Ao todo, 968 pessoas com diabetes foram avaliadas:
- 65,9% eram mulheres;
- Idade média de 60,3 ± 14,2 anos;
- Duração do diabetes de 8,0 ± 7,2 anos;
- 64,2% tinham hipertensão sistêmica;
- 17,7% faziam uso de insulina;
- 28,5% haviam realizado exame de fundo de olho no passado;
- 20,6% eram analfabetos;
- 50,6% tinham apenas o ensino fundamental;
- 3,4% tinham plano de saúde.
Um técnico treinado obteve as imagens oculares sem dilatação da pupila e depois avaliou a qualidade da imagem. A RD encaminhável, definida como não proliferativa grave ou proliferativa ou a presença de maculopatia diabética, foi detectada automaticamente por um sistema de inteligência artificial (IA) embutido no dispositivo, o EyerMaps. Na ocasião, a IA foi disponibilizada para validação clínica.
O EyerMaps apontou possibilidade de retinopatia com alta taxa de sensibilidade em alguns segundos. Todos os exames foram posteriormente avaliados por oftalmologistas.
Os pacientes com imagens inadequadas foram submetidos à dilatação pupilar e, a seguir, nova avaliação. Aqueles com imagens não graduáveis mesmo após midríase, juntamente com casos de RD encaminháveis, foram conduzidos para avaliação oftalmológica.
Já os critérios de exclusão foram opacidades da córnea que impediam a classificação de RD. A principal medida de resultado foi a gradabilidade da imagem.
Os resultados
A classificação foi possível para 858 indivíduos (88,6%), sendo que 85 destes (9,9%) apresentaram RD encaminhável. A não classificação foi associada à idade avançada e maior duração do diabetes.
Dentre os pacientes com imagens graduáveis, 81% não precisaram de dilatação pupilar. A necessidade de midríase esteve associada à idade avançada, maior duração do diabetes, maiores taxas de hipertensão e RD mais grave.
A estratégia de usar uma câmera portátil de baixo custo com sistema de IA embutido e midríase, quando necessário, obteve imagens adequadas em 90% dos casos em um ambiente real com poucos recursos. “Evitar a dilatação pupilar desnecessária contribui para aumentar a adesão aos programas de triagem de retinopatia diabética”, pontua Malerbi.

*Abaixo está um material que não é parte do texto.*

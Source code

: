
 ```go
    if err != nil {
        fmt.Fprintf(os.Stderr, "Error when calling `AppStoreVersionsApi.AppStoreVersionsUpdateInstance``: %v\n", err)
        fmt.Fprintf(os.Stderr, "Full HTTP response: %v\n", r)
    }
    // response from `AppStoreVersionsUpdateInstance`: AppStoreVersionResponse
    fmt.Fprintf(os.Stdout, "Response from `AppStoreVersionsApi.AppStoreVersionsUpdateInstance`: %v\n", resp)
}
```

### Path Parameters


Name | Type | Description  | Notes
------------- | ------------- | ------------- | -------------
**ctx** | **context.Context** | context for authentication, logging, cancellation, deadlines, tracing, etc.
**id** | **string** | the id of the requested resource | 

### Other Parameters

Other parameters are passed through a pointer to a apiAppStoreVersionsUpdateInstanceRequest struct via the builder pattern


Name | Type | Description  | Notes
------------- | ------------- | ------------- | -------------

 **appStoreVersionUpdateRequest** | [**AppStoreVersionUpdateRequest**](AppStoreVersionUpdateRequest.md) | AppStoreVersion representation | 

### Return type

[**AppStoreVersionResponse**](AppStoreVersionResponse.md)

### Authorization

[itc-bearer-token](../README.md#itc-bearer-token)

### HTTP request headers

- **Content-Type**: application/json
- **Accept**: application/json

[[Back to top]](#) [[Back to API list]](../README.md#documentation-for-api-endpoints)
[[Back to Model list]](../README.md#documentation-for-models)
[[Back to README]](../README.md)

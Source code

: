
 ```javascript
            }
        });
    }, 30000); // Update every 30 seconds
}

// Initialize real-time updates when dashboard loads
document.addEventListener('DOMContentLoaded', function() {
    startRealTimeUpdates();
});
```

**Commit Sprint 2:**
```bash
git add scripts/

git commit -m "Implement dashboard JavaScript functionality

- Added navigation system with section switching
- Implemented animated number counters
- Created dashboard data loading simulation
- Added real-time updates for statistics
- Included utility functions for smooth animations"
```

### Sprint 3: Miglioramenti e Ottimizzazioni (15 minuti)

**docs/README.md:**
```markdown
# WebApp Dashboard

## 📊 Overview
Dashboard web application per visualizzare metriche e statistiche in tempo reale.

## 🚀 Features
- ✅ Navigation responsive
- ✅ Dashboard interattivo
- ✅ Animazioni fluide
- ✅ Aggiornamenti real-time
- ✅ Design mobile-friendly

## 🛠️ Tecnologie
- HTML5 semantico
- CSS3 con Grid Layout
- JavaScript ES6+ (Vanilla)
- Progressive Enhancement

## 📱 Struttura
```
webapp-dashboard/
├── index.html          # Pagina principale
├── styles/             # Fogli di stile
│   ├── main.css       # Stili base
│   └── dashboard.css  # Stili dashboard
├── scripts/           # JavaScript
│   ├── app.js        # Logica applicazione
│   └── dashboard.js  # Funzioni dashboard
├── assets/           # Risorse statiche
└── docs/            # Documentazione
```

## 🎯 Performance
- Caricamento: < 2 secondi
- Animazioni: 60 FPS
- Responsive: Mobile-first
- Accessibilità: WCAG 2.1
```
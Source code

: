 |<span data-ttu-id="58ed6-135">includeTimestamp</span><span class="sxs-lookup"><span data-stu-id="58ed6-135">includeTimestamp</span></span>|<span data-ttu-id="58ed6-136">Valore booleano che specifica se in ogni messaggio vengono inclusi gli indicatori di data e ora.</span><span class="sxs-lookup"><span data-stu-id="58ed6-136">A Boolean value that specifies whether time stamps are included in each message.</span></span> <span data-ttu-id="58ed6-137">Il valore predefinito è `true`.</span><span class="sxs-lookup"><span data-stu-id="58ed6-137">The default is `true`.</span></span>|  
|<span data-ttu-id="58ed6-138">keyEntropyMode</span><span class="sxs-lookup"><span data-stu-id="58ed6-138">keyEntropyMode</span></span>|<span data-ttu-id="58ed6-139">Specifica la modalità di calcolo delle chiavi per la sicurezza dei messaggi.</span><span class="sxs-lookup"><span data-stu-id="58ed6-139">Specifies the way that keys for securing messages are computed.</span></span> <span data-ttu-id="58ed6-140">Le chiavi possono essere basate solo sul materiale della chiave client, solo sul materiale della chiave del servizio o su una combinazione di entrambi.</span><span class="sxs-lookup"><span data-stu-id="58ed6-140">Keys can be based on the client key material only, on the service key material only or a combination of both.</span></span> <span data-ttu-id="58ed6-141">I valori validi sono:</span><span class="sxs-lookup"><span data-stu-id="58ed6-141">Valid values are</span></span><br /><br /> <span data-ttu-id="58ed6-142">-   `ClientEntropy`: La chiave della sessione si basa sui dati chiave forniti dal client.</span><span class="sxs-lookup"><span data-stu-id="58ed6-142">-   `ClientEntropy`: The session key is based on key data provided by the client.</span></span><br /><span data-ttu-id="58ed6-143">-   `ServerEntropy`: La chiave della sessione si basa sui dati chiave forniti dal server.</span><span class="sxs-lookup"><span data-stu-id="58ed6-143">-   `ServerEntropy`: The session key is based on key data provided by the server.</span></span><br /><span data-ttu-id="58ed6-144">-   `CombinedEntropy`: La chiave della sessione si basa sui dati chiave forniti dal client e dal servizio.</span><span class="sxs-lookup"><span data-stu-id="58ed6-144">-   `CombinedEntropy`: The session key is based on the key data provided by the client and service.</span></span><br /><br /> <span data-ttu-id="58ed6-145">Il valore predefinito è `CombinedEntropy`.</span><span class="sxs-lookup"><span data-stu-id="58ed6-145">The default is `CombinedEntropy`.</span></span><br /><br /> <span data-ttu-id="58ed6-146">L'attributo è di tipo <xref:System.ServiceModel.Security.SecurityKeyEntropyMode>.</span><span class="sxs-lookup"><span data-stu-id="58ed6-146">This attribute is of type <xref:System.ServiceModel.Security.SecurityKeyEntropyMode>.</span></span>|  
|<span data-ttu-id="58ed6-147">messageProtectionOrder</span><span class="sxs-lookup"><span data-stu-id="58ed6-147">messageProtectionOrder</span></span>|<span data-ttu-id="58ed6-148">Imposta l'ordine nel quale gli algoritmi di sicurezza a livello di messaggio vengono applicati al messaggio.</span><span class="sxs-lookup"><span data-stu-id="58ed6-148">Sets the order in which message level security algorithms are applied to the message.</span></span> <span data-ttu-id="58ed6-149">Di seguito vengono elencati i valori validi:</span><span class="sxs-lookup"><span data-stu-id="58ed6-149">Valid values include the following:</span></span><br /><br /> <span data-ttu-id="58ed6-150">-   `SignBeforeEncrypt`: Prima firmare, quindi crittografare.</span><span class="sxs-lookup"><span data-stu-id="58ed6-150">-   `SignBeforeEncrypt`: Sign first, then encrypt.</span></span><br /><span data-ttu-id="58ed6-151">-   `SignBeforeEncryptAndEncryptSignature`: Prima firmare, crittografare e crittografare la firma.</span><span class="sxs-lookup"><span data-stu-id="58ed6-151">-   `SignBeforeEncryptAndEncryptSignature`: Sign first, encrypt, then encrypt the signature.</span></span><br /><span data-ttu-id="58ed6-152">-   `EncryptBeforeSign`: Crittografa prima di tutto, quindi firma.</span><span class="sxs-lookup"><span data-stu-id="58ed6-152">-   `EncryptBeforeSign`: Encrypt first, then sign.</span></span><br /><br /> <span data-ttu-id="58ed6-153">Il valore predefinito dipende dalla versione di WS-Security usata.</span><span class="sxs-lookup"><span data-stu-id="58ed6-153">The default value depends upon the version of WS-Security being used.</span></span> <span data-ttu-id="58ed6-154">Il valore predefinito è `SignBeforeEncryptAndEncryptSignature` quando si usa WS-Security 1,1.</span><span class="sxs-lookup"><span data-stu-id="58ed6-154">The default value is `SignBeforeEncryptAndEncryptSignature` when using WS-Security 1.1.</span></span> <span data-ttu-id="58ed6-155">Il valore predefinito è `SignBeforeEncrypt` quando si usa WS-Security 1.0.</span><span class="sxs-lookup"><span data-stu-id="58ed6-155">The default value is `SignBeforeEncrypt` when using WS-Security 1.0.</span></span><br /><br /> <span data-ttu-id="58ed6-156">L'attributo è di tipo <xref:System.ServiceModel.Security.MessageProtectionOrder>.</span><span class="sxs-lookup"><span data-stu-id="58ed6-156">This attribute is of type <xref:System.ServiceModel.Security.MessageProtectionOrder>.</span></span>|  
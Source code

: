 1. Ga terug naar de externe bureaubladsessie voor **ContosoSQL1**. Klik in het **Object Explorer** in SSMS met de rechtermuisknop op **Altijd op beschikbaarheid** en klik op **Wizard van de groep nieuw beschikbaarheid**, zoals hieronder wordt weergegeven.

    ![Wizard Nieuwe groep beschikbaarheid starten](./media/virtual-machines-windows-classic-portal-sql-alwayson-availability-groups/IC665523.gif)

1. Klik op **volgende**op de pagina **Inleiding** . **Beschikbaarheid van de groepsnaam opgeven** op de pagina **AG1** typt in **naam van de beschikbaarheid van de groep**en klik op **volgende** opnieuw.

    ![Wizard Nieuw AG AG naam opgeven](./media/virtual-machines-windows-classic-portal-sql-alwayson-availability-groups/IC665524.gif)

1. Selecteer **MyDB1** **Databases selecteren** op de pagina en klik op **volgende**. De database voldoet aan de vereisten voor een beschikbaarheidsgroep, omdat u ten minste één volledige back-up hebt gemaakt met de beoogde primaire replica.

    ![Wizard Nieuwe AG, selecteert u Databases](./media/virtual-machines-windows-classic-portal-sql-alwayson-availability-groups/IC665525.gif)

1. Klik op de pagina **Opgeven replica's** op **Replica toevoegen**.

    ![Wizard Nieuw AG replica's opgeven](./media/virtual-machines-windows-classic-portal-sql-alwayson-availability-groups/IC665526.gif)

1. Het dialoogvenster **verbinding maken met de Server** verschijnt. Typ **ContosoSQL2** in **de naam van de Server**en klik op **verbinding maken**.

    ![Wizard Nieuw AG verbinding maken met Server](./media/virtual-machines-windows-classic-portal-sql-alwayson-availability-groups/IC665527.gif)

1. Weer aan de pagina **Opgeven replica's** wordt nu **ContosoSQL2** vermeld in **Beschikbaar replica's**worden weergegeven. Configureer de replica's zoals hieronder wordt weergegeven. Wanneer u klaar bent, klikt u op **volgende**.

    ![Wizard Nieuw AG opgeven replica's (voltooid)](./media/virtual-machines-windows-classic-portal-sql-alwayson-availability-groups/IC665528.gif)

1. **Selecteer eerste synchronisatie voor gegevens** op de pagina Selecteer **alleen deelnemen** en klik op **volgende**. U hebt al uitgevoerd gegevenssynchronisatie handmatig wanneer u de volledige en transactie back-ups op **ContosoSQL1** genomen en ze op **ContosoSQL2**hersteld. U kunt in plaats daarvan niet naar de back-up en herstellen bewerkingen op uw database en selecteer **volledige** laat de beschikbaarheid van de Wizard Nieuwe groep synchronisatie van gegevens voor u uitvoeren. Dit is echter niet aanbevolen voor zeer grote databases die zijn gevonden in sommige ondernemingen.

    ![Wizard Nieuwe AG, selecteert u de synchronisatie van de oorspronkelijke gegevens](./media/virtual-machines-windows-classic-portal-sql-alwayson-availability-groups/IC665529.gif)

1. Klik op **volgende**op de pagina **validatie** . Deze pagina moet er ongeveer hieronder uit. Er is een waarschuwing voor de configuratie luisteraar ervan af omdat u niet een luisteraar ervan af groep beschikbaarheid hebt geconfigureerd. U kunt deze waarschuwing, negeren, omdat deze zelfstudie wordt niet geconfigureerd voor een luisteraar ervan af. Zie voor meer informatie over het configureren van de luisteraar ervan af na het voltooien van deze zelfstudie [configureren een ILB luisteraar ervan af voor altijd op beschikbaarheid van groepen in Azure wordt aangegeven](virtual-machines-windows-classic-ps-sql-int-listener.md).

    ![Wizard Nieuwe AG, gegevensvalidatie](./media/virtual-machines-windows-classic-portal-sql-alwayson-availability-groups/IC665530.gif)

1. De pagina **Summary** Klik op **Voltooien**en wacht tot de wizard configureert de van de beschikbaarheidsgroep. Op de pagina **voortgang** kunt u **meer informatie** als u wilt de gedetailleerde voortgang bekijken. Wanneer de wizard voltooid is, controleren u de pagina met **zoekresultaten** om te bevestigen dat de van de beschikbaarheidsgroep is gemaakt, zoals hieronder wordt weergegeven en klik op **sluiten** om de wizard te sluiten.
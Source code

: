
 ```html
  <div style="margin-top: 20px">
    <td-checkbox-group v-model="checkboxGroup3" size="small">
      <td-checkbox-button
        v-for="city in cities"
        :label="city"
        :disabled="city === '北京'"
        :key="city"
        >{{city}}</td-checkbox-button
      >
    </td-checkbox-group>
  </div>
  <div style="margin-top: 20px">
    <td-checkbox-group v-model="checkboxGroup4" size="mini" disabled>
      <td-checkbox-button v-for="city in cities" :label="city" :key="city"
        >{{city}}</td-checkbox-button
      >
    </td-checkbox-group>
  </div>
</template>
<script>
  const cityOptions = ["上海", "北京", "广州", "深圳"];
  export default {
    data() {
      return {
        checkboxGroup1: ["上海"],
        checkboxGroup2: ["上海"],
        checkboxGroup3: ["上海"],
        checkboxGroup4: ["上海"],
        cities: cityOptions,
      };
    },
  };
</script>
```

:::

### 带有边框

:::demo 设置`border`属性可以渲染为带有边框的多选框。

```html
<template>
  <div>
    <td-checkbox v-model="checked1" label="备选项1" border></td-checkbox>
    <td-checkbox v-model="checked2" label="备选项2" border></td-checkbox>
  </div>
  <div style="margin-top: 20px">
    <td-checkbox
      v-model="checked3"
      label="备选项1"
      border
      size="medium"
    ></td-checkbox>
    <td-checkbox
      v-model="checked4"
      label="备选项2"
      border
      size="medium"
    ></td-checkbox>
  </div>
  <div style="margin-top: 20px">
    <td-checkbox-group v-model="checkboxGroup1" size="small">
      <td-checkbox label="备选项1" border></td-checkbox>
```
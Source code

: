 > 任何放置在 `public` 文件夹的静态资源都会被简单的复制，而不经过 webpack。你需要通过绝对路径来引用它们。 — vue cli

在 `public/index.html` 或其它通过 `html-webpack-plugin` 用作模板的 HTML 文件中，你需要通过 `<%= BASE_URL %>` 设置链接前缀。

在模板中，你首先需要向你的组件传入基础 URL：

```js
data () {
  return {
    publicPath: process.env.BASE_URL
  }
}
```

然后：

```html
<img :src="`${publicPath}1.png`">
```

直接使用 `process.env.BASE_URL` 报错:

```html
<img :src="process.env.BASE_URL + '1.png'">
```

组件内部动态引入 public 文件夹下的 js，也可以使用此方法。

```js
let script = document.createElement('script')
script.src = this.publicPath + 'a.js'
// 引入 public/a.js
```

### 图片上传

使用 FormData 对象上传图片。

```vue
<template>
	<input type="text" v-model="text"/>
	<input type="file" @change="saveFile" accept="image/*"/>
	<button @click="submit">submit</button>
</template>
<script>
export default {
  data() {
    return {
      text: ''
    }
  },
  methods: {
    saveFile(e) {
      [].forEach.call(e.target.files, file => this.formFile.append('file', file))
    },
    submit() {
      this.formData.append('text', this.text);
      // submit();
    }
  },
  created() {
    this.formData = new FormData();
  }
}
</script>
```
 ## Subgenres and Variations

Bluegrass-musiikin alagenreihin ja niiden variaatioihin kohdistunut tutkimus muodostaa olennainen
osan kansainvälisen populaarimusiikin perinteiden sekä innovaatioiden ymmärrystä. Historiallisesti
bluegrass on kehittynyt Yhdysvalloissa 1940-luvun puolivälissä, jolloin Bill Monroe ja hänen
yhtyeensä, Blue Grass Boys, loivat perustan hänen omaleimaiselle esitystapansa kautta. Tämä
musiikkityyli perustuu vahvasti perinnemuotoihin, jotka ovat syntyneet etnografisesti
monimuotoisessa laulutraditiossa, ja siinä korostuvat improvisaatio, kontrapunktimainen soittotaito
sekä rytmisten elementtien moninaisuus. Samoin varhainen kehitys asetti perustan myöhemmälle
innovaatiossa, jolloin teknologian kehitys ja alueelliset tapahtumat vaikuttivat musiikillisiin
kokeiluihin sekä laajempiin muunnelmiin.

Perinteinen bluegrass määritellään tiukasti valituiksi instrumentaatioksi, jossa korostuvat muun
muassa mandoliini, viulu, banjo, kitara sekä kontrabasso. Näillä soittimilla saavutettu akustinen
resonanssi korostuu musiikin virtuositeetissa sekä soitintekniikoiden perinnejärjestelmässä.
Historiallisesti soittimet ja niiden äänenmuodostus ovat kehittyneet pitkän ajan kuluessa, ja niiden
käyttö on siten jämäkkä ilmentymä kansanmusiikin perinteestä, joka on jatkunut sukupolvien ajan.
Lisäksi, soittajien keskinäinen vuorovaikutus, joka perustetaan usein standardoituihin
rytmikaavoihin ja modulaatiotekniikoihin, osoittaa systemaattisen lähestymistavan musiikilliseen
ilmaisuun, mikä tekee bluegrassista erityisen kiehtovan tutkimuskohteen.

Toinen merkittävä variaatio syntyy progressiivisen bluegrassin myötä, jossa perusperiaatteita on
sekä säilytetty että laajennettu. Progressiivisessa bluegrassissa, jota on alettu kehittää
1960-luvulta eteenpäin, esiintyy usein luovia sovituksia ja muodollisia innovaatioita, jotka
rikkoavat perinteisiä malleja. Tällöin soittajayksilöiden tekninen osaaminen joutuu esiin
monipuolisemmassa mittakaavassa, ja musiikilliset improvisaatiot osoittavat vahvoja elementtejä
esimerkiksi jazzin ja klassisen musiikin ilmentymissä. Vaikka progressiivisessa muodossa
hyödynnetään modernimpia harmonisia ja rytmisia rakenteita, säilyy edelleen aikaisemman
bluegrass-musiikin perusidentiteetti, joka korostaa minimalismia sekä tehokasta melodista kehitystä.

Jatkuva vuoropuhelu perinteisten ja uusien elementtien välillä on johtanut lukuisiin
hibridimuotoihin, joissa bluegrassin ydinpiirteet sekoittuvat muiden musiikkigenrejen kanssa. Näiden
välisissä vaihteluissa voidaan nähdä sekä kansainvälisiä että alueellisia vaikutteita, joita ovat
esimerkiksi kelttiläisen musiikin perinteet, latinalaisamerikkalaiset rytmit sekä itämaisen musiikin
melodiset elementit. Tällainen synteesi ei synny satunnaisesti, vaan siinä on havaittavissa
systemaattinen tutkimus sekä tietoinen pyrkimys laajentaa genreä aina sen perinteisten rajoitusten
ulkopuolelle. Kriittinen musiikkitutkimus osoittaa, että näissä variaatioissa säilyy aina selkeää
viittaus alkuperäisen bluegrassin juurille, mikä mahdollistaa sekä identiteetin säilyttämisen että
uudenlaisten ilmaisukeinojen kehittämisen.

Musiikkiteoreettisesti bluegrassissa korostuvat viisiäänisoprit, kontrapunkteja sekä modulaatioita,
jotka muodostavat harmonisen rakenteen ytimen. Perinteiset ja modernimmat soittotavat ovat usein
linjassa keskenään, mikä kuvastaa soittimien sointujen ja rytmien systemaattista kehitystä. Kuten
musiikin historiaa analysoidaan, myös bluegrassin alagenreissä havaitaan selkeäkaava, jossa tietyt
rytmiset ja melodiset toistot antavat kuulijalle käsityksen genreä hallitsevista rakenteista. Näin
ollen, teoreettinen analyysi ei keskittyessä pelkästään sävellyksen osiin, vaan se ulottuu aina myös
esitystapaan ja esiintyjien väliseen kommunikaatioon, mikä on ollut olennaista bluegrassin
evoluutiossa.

Portabilidade facilitou triagem
A triagem, inédita na região, foi realizada em clínicas de atenção primária localizadas próximas às residências dos pacientes para incentivar a adesão.
Malerbi aponta que a portabilidade do Eyer foi um dos facilitadores para isso, assim como a conectividade. “Contamos com especialistas remotos avaliando as imagens, às vezes em tempo real”, explica. Todos os exames foram enviados para o EyerCloud.
Por fim, Malerbi também ressalta a disponibilidade do EyerMaps para uso na ação social. “Os oftalmologistas parceiros eram notificados instantaneamente toda vez que o EyerMaps identificava alta chance de retinopatia. Assim, podíamos direcionar os pacientes prioritários para exame de confirmação e, quando indicado, o tratamento”, conta.
A IA detecta com alta acurácia qualquer suspeita de anormalidades retinianas. Em poucos segundos após capturar a foto do fundo do olho, caso uma suspeita de alteração seja detectada, o sistema gera uma nova imagem com um mapa de atenção (heatmap) destacando potenciais anormalidades na retina.
Sincronizada ao EyerCloud, classifica de forma simples e visual as imagens e exames capturados em função da probabilidade de alteração utilizando marcadores coloridos:
- Verde: imagem ou exame com baixa probabilidade de alteração (até 30%);
- Amarelo: imagem ou exame com média probabilidade de alteração (de 31 a 70%);
- Vermelho: imagem ou exame com alta probabilidade de alteração (71 a 100%).
Todos os pacientes diagnosticados com retinopatia diabética foram encaminhados para tratamento de laser gratuito.